* WORK TASK *
Word for word, restate each of the entries below, and drop every picture.

*** SOURCE MATERIAL Section Begins ***

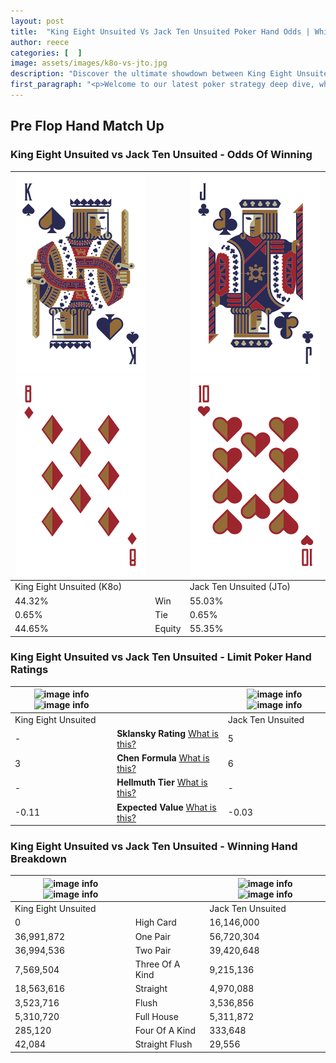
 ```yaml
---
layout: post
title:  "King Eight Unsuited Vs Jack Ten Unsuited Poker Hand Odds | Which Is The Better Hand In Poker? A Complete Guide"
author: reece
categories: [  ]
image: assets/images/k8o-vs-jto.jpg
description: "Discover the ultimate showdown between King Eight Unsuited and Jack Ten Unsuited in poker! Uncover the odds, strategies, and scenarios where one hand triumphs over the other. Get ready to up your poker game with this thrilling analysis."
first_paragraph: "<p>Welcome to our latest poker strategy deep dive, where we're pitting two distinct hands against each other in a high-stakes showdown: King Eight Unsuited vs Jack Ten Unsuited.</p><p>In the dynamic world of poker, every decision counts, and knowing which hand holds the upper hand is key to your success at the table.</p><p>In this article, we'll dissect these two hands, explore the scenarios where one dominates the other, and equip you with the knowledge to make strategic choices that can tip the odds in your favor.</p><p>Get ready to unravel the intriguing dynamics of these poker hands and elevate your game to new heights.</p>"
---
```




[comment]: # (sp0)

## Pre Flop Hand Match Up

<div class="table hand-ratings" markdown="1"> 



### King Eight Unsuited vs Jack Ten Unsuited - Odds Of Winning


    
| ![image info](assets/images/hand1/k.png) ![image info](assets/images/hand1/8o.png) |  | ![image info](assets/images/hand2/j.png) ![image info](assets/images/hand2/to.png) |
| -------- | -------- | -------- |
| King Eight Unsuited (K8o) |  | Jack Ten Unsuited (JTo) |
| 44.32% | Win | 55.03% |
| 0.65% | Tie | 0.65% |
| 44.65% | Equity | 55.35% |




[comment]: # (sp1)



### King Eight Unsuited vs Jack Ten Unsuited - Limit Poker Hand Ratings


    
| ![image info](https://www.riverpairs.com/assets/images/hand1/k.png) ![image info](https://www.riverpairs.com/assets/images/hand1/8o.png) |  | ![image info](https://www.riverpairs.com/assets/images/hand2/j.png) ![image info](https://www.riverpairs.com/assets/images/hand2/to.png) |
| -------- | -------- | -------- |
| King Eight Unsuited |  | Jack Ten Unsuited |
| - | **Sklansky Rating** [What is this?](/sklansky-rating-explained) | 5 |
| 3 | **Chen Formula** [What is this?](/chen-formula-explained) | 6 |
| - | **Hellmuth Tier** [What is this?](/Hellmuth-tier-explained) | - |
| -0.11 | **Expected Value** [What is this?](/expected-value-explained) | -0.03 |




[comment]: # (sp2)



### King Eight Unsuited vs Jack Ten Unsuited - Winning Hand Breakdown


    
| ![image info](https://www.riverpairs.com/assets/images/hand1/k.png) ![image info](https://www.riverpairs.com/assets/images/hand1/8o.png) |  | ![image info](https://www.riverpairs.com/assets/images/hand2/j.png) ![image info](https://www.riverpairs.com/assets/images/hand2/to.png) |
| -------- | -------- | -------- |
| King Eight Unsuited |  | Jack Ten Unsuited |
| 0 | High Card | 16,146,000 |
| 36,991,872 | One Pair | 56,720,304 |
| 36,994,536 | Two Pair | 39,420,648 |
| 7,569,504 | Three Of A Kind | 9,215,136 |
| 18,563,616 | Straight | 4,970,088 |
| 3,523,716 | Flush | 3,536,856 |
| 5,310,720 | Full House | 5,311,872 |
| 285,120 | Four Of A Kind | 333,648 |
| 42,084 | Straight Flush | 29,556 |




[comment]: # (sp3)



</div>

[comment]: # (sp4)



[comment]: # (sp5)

*** SOURCE MATERIAL Section Ends ***

* OUTPUT FOR THIS EXERCISE *
 ```yaml
---
layout: post
title:  "King Eight Unsuited Vs Jack Ten Unsuited Poker Hand Odds | Which Is The Better Hand In Poker? A Complete Guide"
author: reece
categories: [  ]
image: assets/images/k8o-vs-jto.jpg
description: "Discover the ultimate showdown between King Eight Unsuited and Jack Ten Unsuited in poker! Uncover the odds, strategies, and scenarios where one hand triumphs over the other. Get ready to up your poker game with this thrilling analysis."
first_paragraph: "<p>Welcome to our latest poker strategy deep dive, where we're pitting two distinct hands against each other in a high-stakes showdown: King Eight Unsuited vs Jack Ten Unsuited.</p><p>In the dynamic world of poker, every decision counts, and knowing which hand holds the upper hand is key to your success at the table.</p><p>In this article, we'll dissect these two hands, explore the scenarios where one dominates the other, and equip you with the knowledge to make strategic choices that can tip the odds in your favor.</p><p>Get ready to unravel the intriguing dynamics of these poker hands and elevate your game to new heights.</p>"
---
```




[comment]: # (sp0)

## Pre Flop Hand Match Up

<div class="table hand-ratings" markdown="1"> 



### King Eight Unsuited vs Jack Ten Unsuited - Odds Of Winning


    
| ![image info](assets/images/hand1/k.png) ![image info](assets/images/hand1/8o.png) |  | ![image info](assets/images/hand2/j.png) ![image info](assets/images/hand2/to.png) |
| -------- | -------- | -------- |
| King Eight Unsuited (K8o) |  | Jack Ten Unsuited (JTo) |
| 44.32% | Win | 55.03% |
| 0.65% | Tie | 0.65% |
| 44.65% | Equity | 55.35% |




[comment]: # (sp1)



### King Eight Unsuited vs Jack Ten Unsuited - Limit Poker Hand Ratings


    
| ![image info](https://www.riverpairs.com/assets/images/hand1/k.png) ![image info](https://www.riverpairs.com/assets/images/hand1/8o.png) |  | ![image info](https://www.riverpairs.com/assets/images/hand2/j.png) ![image info](https://www.riverpairs.com/assets/images/hand2/to.png) |
| -------- | -------- | -------- |
| King Eight Unsuited |  | Jack Ten Unsuited |
| - | **Sklansky Rating** [What is this?](/sklansky-rating-explained) | 5 |
| 3 | **Chen Formula** [What is this?](/chen-formula-explained) | 6 |
| - | **Hellmuth Tier** [What is this?](/Hellmuth-tier-explained) | - |
| -0.11 | **Expected Value** [What is this?](/expected-value-explained) | -0.03 |




[comment]: # (sp2)



### King Eight Unsuited vs Jack Ten Unsuited - Winning Hand Breakdown


    
| ![image info](https://www.riverpairs.com/assets/images/hand1/k.png) ![image info](https://www.riverpairs.com/assets/images/hand1/8o.png) |  | ![image info](https://www.riverpairs.com/assets/images/hand2/j.png) ![image info](https://www.riverpairs.com/assets/images/hand2/to.png) |
| -------- | -------- | -------- |
| King Eight Unsuited |  | Jack Ten Unsuited |
| 0 | High Card | 16,146,000 |
| 36,991,872 | One Pair | 56,720,304 |
| 36,994,536 | Two Pair | 39,420,648 |
| 7,569,504 | Three Of A Kind | 9,215,136 |
| 18,563,616 | Straight | 4,970,088 |
| 3,523,716 | Flush | 3,536,856 |
| 5,310,720 | Full House | 5,311,872 |
| 285,120 | Four Of A Kind | 333,648 |
| 42,084 | Straight Flush | 29,556 |




[comment]: # (sp3)



</div>

[comment]: # (sp4)



[comment]: # (sp5)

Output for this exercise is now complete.